Police attend just 60 per cent of anti-social behaviour call-outs

Troublemakers are getting away with causing near riots as Police Scotland are failing to attend 60 per cent of anti-social behaviour call-outs.

According to new figures, police sent officers to the scene of fewer than four in ten incidents of antisocial behaviour reported to them in Scotland over the past five years.

This has led to renewed calls for more officers in Scotland’s communities as attendance to reports of disturbances, noise and vandalism dropped.

Police officers in attendance at scenes on average remained consistently below four in ten for the past five years despite the number of reports decreasing by more than 16 per cent.

In 2022, officers were recorded to have been at the scene for 105,000 incidents out of the 282,000 incidents reported, which is a total of 37 per cent, according to data from a Freedom of Information request.

The police claimed that attendance spaces in the incident recording system were sometimes left blank in error, or that one incident could be duplicated if it was subject of several reports.

A spokesman for the police said: “Frontline staff made a risk assessment to determine the appropriate police response, which included giving advice or offering an appointment in non-urgent cases.”

Jamie Greene MSP, the Scottish Conservatives justice spokesman said the statistics were concerning and blamed the overstretched policing budget for officers “tackling crime with one hand tied behind their backs”.

He added: “These figures are very concerning and starkly highlight how SNP budget cuts result in fewer call-outs to antisocial behaviour in our communities.

“With police budgets now stretched to breaking point, the impact of these stringent cuts is sadly all too clear in these low attendance figures.”

Hamilton told the Times of London: “If we don’t go to that call then the danger is that they actually escalate into something else, so often antisocial behaviour is the beginning of more serious behaviours.”

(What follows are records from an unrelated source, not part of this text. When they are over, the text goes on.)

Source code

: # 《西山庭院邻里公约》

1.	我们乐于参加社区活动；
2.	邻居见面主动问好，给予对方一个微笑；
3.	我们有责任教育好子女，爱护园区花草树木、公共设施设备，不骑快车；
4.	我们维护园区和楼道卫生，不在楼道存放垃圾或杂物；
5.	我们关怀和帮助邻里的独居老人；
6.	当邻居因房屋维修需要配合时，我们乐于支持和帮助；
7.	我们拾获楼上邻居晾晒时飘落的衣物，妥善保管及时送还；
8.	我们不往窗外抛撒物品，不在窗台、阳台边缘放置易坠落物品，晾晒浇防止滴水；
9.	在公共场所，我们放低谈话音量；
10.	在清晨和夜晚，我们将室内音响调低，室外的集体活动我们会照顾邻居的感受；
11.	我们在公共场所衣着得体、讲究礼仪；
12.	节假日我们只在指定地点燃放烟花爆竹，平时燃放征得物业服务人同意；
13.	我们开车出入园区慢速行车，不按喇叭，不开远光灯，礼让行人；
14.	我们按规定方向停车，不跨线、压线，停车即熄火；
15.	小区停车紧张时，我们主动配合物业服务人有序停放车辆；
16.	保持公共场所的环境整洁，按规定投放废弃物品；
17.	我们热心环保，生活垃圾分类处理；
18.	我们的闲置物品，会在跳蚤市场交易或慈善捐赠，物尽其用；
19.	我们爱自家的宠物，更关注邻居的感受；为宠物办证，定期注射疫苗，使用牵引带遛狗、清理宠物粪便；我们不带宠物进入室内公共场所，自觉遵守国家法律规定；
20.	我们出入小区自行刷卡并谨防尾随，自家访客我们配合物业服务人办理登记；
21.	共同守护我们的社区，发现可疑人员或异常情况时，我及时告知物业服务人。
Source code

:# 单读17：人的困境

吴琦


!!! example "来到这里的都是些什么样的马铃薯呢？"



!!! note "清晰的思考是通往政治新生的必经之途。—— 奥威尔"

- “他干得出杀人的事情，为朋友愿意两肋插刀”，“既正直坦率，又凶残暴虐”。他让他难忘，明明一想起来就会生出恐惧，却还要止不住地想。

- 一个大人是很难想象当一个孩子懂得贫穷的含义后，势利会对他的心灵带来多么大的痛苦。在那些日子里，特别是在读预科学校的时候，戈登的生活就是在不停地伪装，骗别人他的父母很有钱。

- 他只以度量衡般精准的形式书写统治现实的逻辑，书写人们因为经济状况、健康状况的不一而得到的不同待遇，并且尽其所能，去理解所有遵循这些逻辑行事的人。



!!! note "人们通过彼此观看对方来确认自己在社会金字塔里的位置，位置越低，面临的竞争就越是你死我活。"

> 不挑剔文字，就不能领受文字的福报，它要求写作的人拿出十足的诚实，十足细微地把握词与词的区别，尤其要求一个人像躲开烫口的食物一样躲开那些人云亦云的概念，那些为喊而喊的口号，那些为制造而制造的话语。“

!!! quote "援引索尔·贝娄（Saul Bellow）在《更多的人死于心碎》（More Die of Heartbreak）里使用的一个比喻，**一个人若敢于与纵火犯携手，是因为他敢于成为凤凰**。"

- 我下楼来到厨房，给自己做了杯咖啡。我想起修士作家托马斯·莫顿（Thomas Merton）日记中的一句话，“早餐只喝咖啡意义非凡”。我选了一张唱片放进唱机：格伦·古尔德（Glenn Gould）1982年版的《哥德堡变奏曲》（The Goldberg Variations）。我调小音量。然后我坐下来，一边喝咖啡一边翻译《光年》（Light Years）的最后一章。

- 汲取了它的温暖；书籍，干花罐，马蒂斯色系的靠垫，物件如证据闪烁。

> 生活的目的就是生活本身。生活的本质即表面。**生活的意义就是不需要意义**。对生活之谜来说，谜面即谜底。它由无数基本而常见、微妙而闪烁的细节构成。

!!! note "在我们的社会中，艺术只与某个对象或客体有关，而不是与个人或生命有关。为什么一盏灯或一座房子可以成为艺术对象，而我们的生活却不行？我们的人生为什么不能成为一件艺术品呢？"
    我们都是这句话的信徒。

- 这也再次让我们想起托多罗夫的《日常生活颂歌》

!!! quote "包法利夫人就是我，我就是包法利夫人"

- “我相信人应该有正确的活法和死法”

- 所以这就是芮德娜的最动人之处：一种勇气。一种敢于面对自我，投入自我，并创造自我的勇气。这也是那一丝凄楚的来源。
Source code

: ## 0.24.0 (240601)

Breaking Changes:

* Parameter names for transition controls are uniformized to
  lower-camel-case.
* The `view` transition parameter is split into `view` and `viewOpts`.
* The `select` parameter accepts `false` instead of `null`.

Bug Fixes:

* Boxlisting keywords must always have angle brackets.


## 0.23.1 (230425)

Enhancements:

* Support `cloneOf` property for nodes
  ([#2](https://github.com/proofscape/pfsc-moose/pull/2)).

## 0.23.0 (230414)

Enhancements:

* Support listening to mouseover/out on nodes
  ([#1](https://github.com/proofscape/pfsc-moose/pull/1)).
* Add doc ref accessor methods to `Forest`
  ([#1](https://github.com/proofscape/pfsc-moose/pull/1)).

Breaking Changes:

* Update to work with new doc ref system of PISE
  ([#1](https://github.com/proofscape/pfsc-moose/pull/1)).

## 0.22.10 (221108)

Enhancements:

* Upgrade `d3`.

Lorraine Gillies, chief executive of the Scottish Community Safety Network, whose members include delegates from councils, the police and fire service, added to the paper “tightening resources” meant she had sympathy with officers “trying to direct these for best effect”.

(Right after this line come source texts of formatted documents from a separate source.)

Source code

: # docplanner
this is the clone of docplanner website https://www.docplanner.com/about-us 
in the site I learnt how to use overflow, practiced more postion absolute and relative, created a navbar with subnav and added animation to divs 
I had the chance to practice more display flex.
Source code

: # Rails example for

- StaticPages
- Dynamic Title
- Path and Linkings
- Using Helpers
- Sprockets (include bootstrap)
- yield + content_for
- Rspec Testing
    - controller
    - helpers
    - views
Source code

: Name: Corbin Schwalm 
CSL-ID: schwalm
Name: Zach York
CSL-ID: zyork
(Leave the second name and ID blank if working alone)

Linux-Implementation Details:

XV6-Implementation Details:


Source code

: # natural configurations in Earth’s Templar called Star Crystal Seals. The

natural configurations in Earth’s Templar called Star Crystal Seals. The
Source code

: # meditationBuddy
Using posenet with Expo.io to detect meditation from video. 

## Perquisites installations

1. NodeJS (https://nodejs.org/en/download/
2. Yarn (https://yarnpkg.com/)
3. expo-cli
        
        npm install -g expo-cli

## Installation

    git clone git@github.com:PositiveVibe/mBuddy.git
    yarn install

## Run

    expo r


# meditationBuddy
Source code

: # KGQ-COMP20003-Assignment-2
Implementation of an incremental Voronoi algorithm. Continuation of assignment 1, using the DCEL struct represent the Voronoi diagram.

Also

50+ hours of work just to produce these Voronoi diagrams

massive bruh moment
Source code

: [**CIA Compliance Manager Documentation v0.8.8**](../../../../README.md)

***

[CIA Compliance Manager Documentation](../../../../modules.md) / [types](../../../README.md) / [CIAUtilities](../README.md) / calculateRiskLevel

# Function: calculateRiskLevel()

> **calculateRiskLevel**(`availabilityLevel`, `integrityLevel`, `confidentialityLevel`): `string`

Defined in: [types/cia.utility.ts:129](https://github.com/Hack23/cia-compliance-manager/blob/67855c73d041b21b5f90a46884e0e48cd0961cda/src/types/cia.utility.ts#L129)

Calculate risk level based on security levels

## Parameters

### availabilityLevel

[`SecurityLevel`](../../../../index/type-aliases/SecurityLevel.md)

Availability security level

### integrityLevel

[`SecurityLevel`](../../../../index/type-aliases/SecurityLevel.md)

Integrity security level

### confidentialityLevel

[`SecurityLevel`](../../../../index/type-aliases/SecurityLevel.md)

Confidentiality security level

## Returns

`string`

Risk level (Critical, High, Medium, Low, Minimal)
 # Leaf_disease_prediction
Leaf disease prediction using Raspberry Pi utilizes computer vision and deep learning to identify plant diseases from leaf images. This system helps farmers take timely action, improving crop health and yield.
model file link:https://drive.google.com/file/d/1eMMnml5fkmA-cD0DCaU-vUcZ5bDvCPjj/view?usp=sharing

She added: “Anti-social behaviour is not and should not be tackled by Police Scotland alone.”

A spokesman for the Scottish Government said: “We continue to support the work of local authorities, Police Scotland and others to further reduce the damage caused by antisocial behaviour in our communities, including investing in prevention and early intervention.”

Rioting: Police are geared up but not turning up at too many incidents of anti social behavior.

One comment

  1. What a load of tosh. Haven’t seen many or any riots here in WDC.

    Not am I aware of our schools and college being full of budding terrorists as an earlier article proclaimed.

    This is just spin being published by Police Scotland and being reported as fact.